--- Your assignment ---
Copy each line of the records below that has "login" in it.

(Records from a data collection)
────────────────────────────────────────

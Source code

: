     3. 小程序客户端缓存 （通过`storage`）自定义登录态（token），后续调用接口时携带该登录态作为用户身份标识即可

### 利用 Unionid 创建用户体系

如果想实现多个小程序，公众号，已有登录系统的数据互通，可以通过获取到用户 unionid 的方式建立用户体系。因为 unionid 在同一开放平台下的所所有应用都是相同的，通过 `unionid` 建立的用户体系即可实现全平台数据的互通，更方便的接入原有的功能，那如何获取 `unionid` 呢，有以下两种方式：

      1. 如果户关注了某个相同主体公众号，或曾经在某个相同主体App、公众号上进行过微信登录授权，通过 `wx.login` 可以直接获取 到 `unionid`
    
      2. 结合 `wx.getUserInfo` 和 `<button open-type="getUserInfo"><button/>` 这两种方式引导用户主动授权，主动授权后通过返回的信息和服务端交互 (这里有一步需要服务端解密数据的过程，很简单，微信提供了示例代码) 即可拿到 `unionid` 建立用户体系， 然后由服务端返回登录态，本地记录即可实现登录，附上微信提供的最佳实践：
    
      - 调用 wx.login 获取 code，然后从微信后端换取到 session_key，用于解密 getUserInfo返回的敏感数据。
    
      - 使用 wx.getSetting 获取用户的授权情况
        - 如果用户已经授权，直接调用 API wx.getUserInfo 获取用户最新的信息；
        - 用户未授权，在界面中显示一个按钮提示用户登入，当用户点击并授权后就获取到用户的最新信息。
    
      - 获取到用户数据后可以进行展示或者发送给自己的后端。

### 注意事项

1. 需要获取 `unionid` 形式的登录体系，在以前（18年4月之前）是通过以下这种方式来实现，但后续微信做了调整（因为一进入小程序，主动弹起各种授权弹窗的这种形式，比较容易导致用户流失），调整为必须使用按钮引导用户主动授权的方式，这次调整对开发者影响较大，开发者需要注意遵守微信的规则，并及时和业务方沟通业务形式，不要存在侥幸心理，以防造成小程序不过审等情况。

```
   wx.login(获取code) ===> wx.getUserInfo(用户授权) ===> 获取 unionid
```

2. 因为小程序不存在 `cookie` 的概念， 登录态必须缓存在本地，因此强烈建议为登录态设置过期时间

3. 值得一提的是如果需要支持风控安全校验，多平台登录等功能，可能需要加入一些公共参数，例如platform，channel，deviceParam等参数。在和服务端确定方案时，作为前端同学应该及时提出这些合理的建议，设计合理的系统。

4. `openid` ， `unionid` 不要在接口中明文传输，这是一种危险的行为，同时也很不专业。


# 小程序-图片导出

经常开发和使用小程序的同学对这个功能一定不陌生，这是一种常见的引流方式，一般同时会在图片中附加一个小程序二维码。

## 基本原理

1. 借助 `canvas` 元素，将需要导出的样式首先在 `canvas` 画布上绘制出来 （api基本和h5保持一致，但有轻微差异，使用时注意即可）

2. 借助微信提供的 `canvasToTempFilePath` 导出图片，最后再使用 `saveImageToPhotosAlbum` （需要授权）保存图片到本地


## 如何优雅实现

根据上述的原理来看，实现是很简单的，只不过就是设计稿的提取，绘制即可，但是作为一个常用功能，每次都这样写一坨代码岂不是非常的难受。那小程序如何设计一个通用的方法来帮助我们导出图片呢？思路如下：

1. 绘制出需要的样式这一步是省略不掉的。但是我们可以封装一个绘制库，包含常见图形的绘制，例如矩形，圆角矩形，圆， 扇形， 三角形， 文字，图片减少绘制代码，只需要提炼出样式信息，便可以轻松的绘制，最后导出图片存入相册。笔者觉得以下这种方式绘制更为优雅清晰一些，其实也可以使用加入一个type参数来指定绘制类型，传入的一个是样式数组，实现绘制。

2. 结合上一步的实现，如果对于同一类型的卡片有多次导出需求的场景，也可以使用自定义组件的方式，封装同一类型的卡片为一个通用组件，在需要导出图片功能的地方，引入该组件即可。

────────────────────────────────────────

--- Response box ---
      1. 如果户关注了某个相同主体公众号，或曾经在某个相同主体App、公众号上进行过微信登录授权，通过 `wx.login` 可以直接获取 到 `unionid`
      - 调用 wx.login 获取 code，然后从微信后端换取到 session_key，用于解密 getUserInfo返回的敏感数据。
   wx.login(获取code) ===> wx.getUserInfo(用户授权) ===> 获取 unionid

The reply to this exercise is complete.